Fast Break Goals: Lacrosse Shot Clock Poll


Today we are going to discuss new shot clock rules. End to end action definitely ranks up there in the world of exciting lacrosse plays, and everyone loves seeing a “shot, save, outlet pass, fast break clear, pass, pass, pass, GOAL!” sequence. It happens starting with youth players, and goes all the way up to the pros, and personally, I’d love to see even MORE of these quick strike goals.

But I’m curious… will the newly proposed shot clock rules for NCAA lacrosse have any impact here at all?

In the MLL, the shot clock starts as soon as your team gets possession of the ball. This provides all the incentive in the world to push the rock down the field, and to create transition opportunities. If you have to get a shot off quickly, why not push it and try to create a numbers advantage? It makes perfect sense.

Now, in the college game, the shot clock would only come on after a stall warning, and we all know that the stall is only called in six on six situations, so in the college game, the stall will not directly impact more or less transition play… at least it won’t at first glance! After a second glance, I started to realize that the shot clock starting after the stall COULD impact transition in a major way, and that most of that impact will all depend on the refs.

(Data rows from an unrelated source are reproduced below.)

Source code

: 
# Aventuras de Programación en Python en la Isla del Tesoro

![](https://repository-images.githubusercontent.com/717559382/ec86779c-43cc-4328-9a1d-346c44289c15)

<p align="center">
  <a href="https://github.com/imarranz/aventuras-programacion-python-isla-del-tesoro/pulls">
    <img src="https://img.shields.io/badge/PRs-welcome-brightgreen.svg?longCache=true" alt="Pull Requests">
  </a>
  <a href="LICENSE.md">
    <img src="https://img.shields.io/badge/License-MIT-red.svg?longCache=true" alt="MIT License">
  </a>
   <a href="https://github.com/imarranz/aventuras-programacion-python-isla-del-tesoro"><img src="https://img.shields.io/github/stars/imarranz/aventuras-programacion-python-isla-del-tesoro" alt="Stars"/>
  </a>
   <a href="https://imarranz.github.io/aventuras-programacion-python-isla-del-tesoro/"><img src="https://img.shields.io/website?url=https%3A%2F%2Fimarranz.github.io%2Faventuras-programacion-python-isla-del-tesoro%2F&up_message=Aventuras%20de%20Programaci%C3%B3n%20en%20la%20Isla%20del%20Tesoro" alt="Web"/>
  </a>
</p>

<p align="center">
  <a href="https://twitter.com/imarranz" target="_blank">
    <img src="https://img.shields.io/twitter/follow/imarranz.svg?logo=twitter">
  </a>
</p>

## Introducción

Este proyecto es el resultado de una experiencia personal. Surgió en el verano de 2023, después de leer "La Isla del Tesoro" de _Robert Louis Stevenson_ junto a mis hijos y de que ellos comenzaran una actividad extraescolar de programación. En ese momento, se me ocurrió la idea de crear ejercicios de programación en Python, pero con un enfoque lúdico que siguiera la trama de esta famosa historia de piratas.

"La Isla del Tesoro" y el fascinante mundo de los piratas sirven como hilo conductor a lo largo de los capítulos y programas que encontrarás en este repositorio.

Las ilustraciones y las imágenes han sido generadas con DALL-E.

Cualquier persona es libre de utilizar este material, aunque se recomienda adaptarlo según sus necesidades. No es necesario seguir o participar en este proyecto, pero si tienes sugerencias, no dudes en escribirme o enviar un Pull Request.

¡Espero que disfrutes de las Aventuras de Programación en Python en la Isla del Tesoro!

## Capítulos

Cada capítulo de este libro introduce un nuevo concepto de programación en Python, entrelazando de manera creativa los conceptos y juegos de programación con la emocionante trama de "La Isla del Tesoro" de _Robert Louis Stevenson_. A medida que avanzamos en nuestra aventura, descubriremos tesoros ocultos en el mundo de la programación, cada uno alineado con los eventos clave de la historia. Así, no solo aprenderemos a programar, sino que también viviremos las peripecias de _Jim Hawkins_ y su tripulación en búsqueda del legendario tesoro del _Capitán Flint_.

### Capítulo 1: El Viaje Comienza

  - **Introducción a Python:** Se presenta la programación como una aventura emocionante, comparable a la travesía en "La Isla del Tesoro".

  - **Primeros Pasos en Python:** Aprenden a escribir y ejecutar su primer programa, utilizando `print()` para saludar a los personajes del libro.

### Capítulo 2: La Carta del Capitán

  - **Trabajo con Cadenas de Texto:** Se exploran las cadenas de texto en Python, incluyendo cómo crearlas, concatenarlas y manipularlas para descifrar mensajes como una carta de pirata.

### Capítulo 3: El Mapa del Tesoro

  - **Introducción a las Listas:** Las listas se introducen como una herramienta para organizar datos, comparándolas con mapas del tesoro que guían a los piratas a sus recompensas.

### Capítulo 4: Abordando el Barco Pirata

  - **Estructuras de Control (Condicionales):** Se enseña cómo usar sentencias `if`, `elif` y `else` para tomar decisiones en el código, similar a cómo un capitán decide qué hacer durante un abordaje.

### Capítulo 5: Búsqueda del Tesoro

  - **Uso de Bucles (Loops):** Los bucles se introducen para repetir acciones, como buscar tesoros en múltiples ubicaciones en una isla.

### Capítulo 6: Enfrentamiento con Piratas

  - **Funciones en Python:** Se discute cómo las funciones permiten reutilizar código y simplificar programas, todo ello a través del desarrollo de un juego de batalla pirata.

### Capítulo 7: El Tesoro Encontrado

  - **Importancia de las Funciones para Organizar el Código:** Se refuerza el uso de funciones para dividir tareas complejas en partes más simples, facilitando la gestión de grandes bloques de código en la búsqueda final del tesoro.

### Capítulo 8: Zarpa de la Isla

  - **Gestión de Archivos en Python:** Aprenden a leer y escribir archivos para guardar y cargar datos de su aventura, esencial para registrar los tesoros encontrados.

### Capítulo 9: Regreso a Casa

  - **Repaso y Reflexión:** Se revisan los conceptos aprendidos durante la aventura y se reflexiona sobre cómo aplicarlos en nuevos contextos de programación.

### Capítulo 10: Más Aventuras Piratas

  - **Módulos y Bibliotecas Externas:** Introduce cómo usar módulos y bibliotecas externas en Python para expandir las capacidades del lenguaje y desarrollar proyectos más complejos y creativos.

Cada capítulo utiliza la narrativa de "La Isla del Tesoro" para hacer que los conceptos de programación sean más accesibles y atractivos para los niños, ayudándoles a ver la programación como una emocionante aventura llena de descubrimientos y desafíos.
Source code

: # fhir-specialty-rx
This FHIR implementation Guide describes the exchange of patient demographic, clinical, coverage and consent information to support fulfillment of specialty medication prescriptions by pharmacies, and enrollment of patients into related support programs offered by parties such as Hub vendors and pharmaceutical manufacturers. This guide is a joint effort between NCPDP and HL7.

If referees are slow to institute the stall warning again in 2013, there will be little to no additional incentive to create transition opportunities. Teams will still be able to bring the ball down, set up their offenses, take time off the clock, and then run a 30 second play to get a good shot off. There may be more turnovers and less goals for teams that are leading, but it should not impact the transition game in a major way. It is just another thing that coaches will prepare their offensive units to deal with.

HOWEVER, should the referees decide (or are told) to start calling the stall much quicker, then we could see a major change, where transition becomes King. Allow me to explain… If Team A brings the ball down the field and has numbers (say a 5 on 4) and decides to pull it out to sub and start their possession, and the refs called Team A for stalling, well you can BET that Team A will start to push the ball more. No one wants to start their possession off 6 on 6 with a 30 second shot clock if they can avoid it. That 5 on 4 led by a d-middie is starting to look a lot more attractive now, isn’t it?

Push the rock for success? Perhaps.

Until we hear more from the Rules Oversight Committee, it’s hard to speak definitively about any of these proposed changes. It certainly seems like the Men’s Lacrosse Rules Committee wants to speed up the game, and put a premium on skill, but until we see all the rules in place, it’s almost impossible to truly forecast the results.

And that means it’s time for YOU to tell US what you think. First up, we have a poll where you can simply address the shot clock issue. But if you have a lot more to say, we want to hear from you in the comments! Think the rules will have impacts we don’t? Want to see things stay the way they were? LET US KNOW… and be compelling!

What kind of shot clock would work best?

Do the poll results surprise you so far? Tell us WHY you think what you think, and if anyone really impressed us, we’ll hook you up some gold medal merchandise.


  1. The poll numbers are a little low so it might be skewed right now, but I am definitely surprised by the results (60% for always having a shot clock vs. 32% for having a 30 sec. clock after a stall warning).

    While I understand that the constant shot clock system is effectively in place in Major League Lacrosse, my biggest gripe with implementing a constant shot clock in college lacrosse is that college lacrosse simply isn’t professional lacrosse. In the same way that there are rule distinctions between college football and the NFL or college basketball and the NBA (e.g. 5 fouls in college vs. 6 fouls in the NBA), there needs to be some distinction because in the end the two are not meant to be the exact same versions of their sport and because the athletes tend to be, on average, that much bigger and better.

    The 30 second shot clock after a stall seems to be appropriate for college lacrosse, at least at this stage, because it (hopefully) will speed up the game as requested by many while not drastically altering the landscape of college lacrosse. If, after this system has been tested and used, it appears that the 30 second post-stall count is not effective, then a discussion into a constant shot clock would be appropriate. However, I still believe a distinction between the college and professional game would be necessary, and to accomplish this the constant shot clock would need to be on the longer side, somewhere in the 2-3 minute range.